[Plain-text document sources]
◆ ◆ ◆ ◆ ◆ ◆ ◆

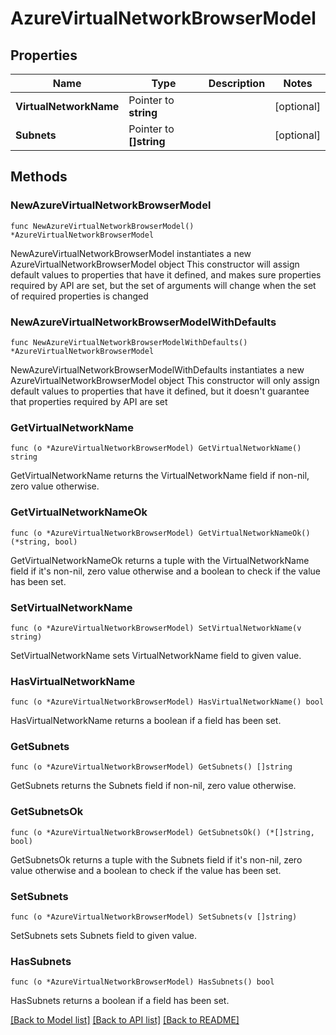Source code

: # AzureVirtualNetworkBrowserModel

## Properties

Name | Type | Description | Notes
------------ | ------------- | ------------- | -------------
**VirtualNetworkName** | Pointer to **string** |  | [optional] 
**Subnets** | Pointer to **[]string** |  | [optional] 

## Methods

### NewAzureVirtualNetworkBrowserModel

`func NewAzureVirtualNetworkBrowserModel() *AzureVirtualNetworkBrowserModel`

NewAzureVirtualNetworkBrowserModel instantiates a new AzureVirtualNetworkBrowserModel object
This constructor will assign default values to properties that have it defined,
and makes sure properties required by API are set, but the set of arguments
will change when the set of required properties is changed

### NewAzureVirtualNetworkBrowserModelWithDefaults

`func NewAzureVirtualNetworkBrowserModelWithDefaults() *AzureVirtualNetworkBrowserModel`

NewAzureVirtualNetworkBrowserModelWithDefaults instantiates a new AzureVirtualNetworkBrowserModel object
This constructor will only assign default values to properties that have it defined,
but it doesn't guarantee that properties required by API are set

### GetVirtualNetworkName

`func (o *AzureVirtualNetworkBrowserModel) GetVirtualNetworkName() string`

GetVirtualNetworkName returns the VirtualNetworkName field if non-nil, zero value otherwise.

### GetVirtualNetworkNameOk

`func (o *AzureVirtualNetworkBrowserModel) GetVirtualNetworkNameOk() (*string, bool)`

GetVirtualNetworkNameOk returns a tuple with the VirtualNetworkName field if it's non-nil, zero value otherwise
and a boolean to check if the value has been set.

### SetVirtualNetworkName

`func (o *AzureVirtualNetworkBrowserModel) SetVirtualNetworkName(v string)`

SetVirtualNetworkName sets VirtualNetworkName field to given value.

### HasVirtualNetworkName

`func (o *AzureVirtualNetworkBrowserModel) HasVirtualNetworkName() bool`

HasVirtualNetworkName returns a boolean if a field has been set.

### GetSubnets

`func (o *AzureVirtualNetworkBrowserModel) GetSubnets() []string`

GetSubnets returns the Subnets field if non-nil, zero value otherwise.

### GetSubnetsOk

`func (o *AzureVirtualNetworkBrowserModel) GetSubnetsOk() (*[]string, bool)`

GetSubnetsOk returns a tuple with the Subnets field if it's non-nil, zero value otherwise
and a boolean to check if the value has been set.

### SetSubnets

`func (o *AzureVirtualNetworkBrowserModel) SetSubnets(v []string)`

SetSubnets sets Subnets field to given value.

### HasSubnets

`func (o *AzureVirtualNetworkBrowserModel) HasSubnets() bool`

HasSubnets returns a boolean if a field has been set.


[[Back to Model list]](../README.md#documentation-for-models) [[Back to API list]](../README.md#documentation-for-api-endpoints) [[Back to README]](../README.md)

◆ ◆ ◆ ◆ ◆ ◆ ◆

Pictures are to be left out; the records above must be repeated word for word.

Source code

: # AzureVirtualNetworkBrowserModel

## Properties

Name | Type | Description | Notes
------------ | ------------- | ------------- | -------------
**VirtualNetworkName** | Pointer to **string** |  | [optional] 
**Subnets** | Pointer to **[]string** |  | [optional] 

## Methods

### NewAzureVirtualNetworkBrowserModel

`func NewAzureVirtualNetworkBrowserModel() *AzureVirtualNetworkBrowserModel`

NewAzureVirtualNetworkBrowserModel instantiates a new AzureVirtualNetworkBrowserModel object
This constructor will assign default values to properties that have it defined,
and makes sure properties required by API are set, but the set of arguments
will change when the set of required properties is changed

### NewAzureVirtualNetworkBrowserModelWithDefaults

`func NewAzureVirtualNetworkBrowserModelWithDefaults() *AzureVirtualNetworkBrowserModel`

NewAzureVirtualNetworkBrowserModelWithDefaults instantiates a new AzureVirtualNetworkBrowserModel object
This constructor will only assign default values to properties that have it defined,
but it doesn't guarantee that properties required by API are set

### GetVirtualNetworkName

`func (o *AzureVirtualNetworkBrowserModel) GetVirtualNetworkName() string`

GetVirtualNetworkName returns the VirtualNetworkName field if non-nil, zero value otherwise.

### GetVirtualNetworkNameOk

`func (o *AzureVirtualNetworkBrowserModel) GetVirtualNetworkNameOk() (*string, bool)`

GetVirtualNetworkNameOk returns a tuple with the VirtualNetworkName field if it's non-nil, zero value otherwise
and a boolean to check if the value has been set.

### SetVirtualNetworkName

`func (o *AzureVirtualNetworkBrowserModel) SetVirtualNetworkName(v string)`

SetVirtualNetworkName sets VirtualNetworkName field to given value.

### HasVirtualNetworkName

`func (o *AzureVirtualNetworkBrowserModel) HasVirtualNetworkName() bool`

HasVirtualNetworkName returns a boolean if a field has been set.

### GetSubnets

`func (o *AzureVirtualNetworkBrowserModel) GetSubnets() []string`

GetSubnets returns the Subnets field if non-nil, zero value otherwise.

### GetSubnetsOk

`func (o *AzureVirtualNetworkBrowserModel) GetSubnetsOk() (*[]string, bool)`

GetSubnetsOk returns a tuple with the Subnets field if it's non-nil, zero value otherwise
and a boolean to check if the value has been set.

### SetSubnets

`func (o *AzureVirtualNetworkBrowserModel) SetSubnets(v []string)`

SetSubnets sets Subnets field to given value.

### HasSubnets

`func (o *AzureVirtualNetworkBrowserModel) HasSubnets() bool`

HasSubnets returns a boolean if a field has been set.


[[Back to Model list]](../README.md#documentation-for-models) [[Back to API list]](../README.md#documentation-for-api-endpoints) [[Back to README]](../README.md)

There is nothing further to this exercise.